By no later than November 24, 1999 (the "Filing Deadline"), the Members
will file notifications (with a request for early termination of the waiting
period) under the Xxxx-Xxxxx-Xxxxxx Antitrust Improvements Act of 1976, as
amended, (the "HSR Act") in connection with the transactions contemplated hereby
and will respond as promptly as practicable to any inquiries of the Federal
Trade Commission (the "FTC"), the Antitrust Division of the Department of
Justice (the "DOJ") or any other applicable state or federal agency's request
for additional information or documentation in connection with antitrust matters
related to transactions contemplated by this Agreement. Each Member will bear
its costs and expenses and attorneys' fees relating to the HSR Act filings
(including one-half ( 1/2) of the HSR Act filing fee, if only one filing for the
transactions contemplated by this Agreement is required) and will, to the extent
necessary, provide appropriate information to the other party to coordinate and
permit the filing on or before the Filing Deadline. If, pursuant to the HSR Act,
the FTC or DOJ objects to the transactions contemplated by this Agreement, the
Members will negotiate in good faith with respect to restructuring the
transactions to address such objection. If (i) the Members fail to agree on a
restructuring or (ii) any applicable waiting period under the HSR Act has not
expired or been terminated by one hundred eighty (180) days from the Execution
Date, this Agreement will terminate of its own accord and the Members will not
have any further rights or obligations pursuant hereto.

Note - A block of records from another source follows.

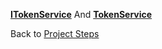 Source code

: [**ITokenService**](https://github.com/mrtabaa/HealthApp/blob/dotnet6/api/Interfaces/ITokenService.cs)
And
[**TokenService**](https://github.com/mrtabaa/HealthApp/blob/dotnet6/api/Services/TokenService.cs)

Back to [Project Steps](obsidian://open?vault=Advance%20Class&file=Programming%2F0%20-%20Project%20Steps) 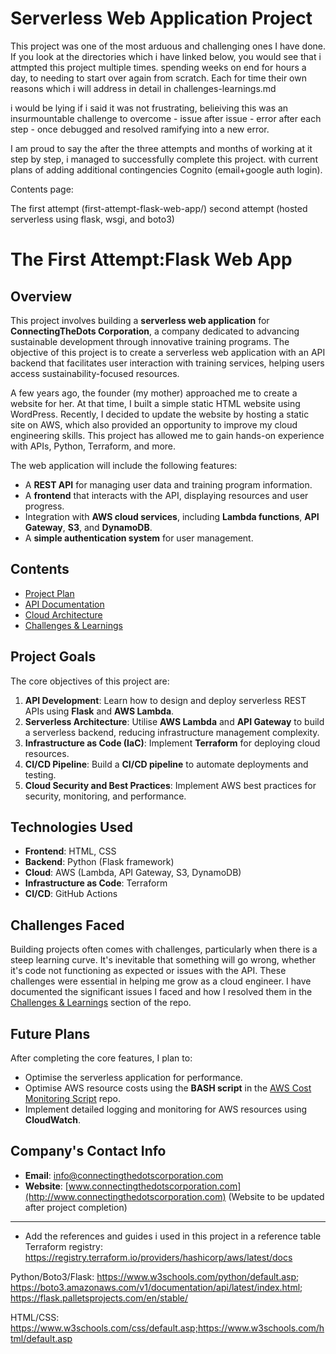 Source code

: # Serverless Web Application Project

This project was one of the most arduous and challenging ones I have done. If you look at the directories which i have linked below, you would see that i attmpted this project multiple times. spending weeks on end for hours a day, to needing to start over again from scratch. Each for time their own reasons which i will address in detail in challenges-learnings.md

i would be lying if i said it was not frustrating, belieiving this was an insurmountable challenge to overcome - issue after issue - error after each step - once debugged and resolved ramifying into a new error.

I am proud to say the after the three attempts and months of working at it step by step, i managed to successfully complete this project. with current plans of adding additional contingencies Cognito (email+google auth login).

Contents page: 

The first attempt (first-attempt-flask-web-app/) 
second attempt (hosted serverless using flask, wsgi, and boto3)



# The First Attempt:Flask Web App
## Overview

This project involves building a **serverless web application** for **ConnectingTheDots Corporation**, a company dedicated to advancing sustainable development through innovative training programs. The objective of this project is to create a serverless web application with an API backend that facilitates user interaction with training services, helping users access sustainability-focused resources.

A few years ago, the founder (my mother) approached me to create a website for her. At that time, I built a simple static HTML website using WordPress. Recently, I decided to update the website by hosting a static site on AWS, which also provided an opportunity to improve my cloud engineering skills. This project has allowed me to gain hands-on experience with APIs, Python, Terraform, and more.

The web application will include the following features:
- A **REST API** for managing user data and training program information.
- A **frontend** that interacts with the API, displaying resources and user progress.
- Integration with **AWS cloud services**, including **Lambda functions**, **API Gateway**, **S3**, and **DynamoDB**.
- A **simple authentication system** for user management.

## Contents

- [Project Plan](project-plan.md)
- [API Documentation](api-documentation.md)
- [Cloud Architecture](cloud-architecture.md)
- [Challenges & Learnings](challenges-and-learnings.md)

## Project Goals

The core objectives of this project are:
1. **API Development**: Learn how to design and deploy serverless REST APIs using **Flask** and **AWS Lambda**.
2. **Serverless Architecture**: Utilise **AWS Lambda** and **API Gateway** to build a serverless backend, reducing infrastructure management complexity.
3. **Infrastructure as Code (IaC)**: Implement **Terraform** for deploying cloud resources.
4. **CI/CD Pipeline**: Build a **CI/CD pipeline** to automate deployments and testing.
5. **Cloud Security and Best Practices**: Implement AWS best practices for security, monitoring, and performance.

## Technologies Used

- **Frontend**: HTML, CSS
- **Backend**: Python (Flask framework)
- **Cloud**: AWS (Lambda, API Gateway, S3, DynamoDB)
- **Infrastructure as Code**: Terraform
- **CI/CD**: GitHub Actions

## Challenges Faced

Building projects often comes with challenges, particularly when there is a steep learning curve. It's inevitable that something will go wrong, whether it's code not functioning as expected or issues with the API. These challenges were essential in helping me grow as a cloud engineer. I have documented the significant issues I faced and how I resolved them in the [Challenges & Learnings](challenges-and-learnings.md) section of the repo.

## Future Plans

After completing the core features, I plan to:
- Optimise the serverless application for performance.
- Optimise AWS resource costs using the **BASH script** in the [AWS Cost Monitoring Script](https://github.com/JThomas404/AWS-Cost-Monitoring-Script) repo.
- Implement detailed logging and monitoring for AWS resources using **CloudWatch**.

## Company's Contact Info

- **Email**: info@connectingthedotscorporation.com
- **Website**: [www.connectingthedotscorporation.com](http://www.connectingthedotscorporation.com) (Website to be updated after project completion)

---


* Add the references and guides i used in this project in a reference table
Terraform registry: https://registry.terraform.io/providers/hashicorp/aws/latest/docs

Python/Boto3/Flask: https://www.w3schools.com/python/default.asp; https://boto3.amazonaws.com/v1/documentation/api/latest/index.html; https://flask.palletsprojects.com/en/stable/

HTML/CSS: https://www.w3schools.com/css/default.asp;https://www.w3schools.com/html/default.asp

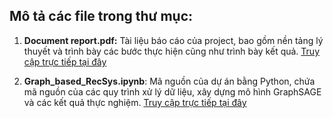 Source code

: ## Mô tả các file trong thư mục:

1. **Document report.pdf:** Tài liệu báo cáo của project, bao gồm nền tảng lý thuyết và trình bày các bước thực hiện cũng như trình bày kết quả.
   [Truy cập trực tiếp tại đây](https://drive.google.com/file/d/1sBbhK9PF6UAYeQxd3yM3ilNL-jlnfQoj/view?usp=drive_link)

3. **Graph_based_RecSys.ipynb**: Mã nguồn của dự án bằng Python, chứa mã nguồn của các quy trình xử lý dữ liệu, xây dựng mô hình GraphSAGE và các kết quả thực nghiệm.
   [Truy cập trực tiếp tại đây](https://colab.research.google.com/github/trunghq0205/Projetcs/blob/main/GraphRecSys/Graph_based_RecSys.ipynb)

18. Miscellaneous Provisions.
18.14. Expenses.
18.14.1. All legal and other expenses incurred by the Company
in connection with its formation will be paid by the Company and, to the extent
paid by either Member, will be reimbursed by the Company to such Member.
18.14.2. Subject to Section 18.1.1 above, each Member will be
responsible for legal fees incurred by the Member in connection with the
negotiation and execution of this Agreement and the Superseding Agreements.
18.15. Counterparts. This Agreement may be executed in several
counterparts, each of which will be deemed an original but all of which will
constitute one and the same.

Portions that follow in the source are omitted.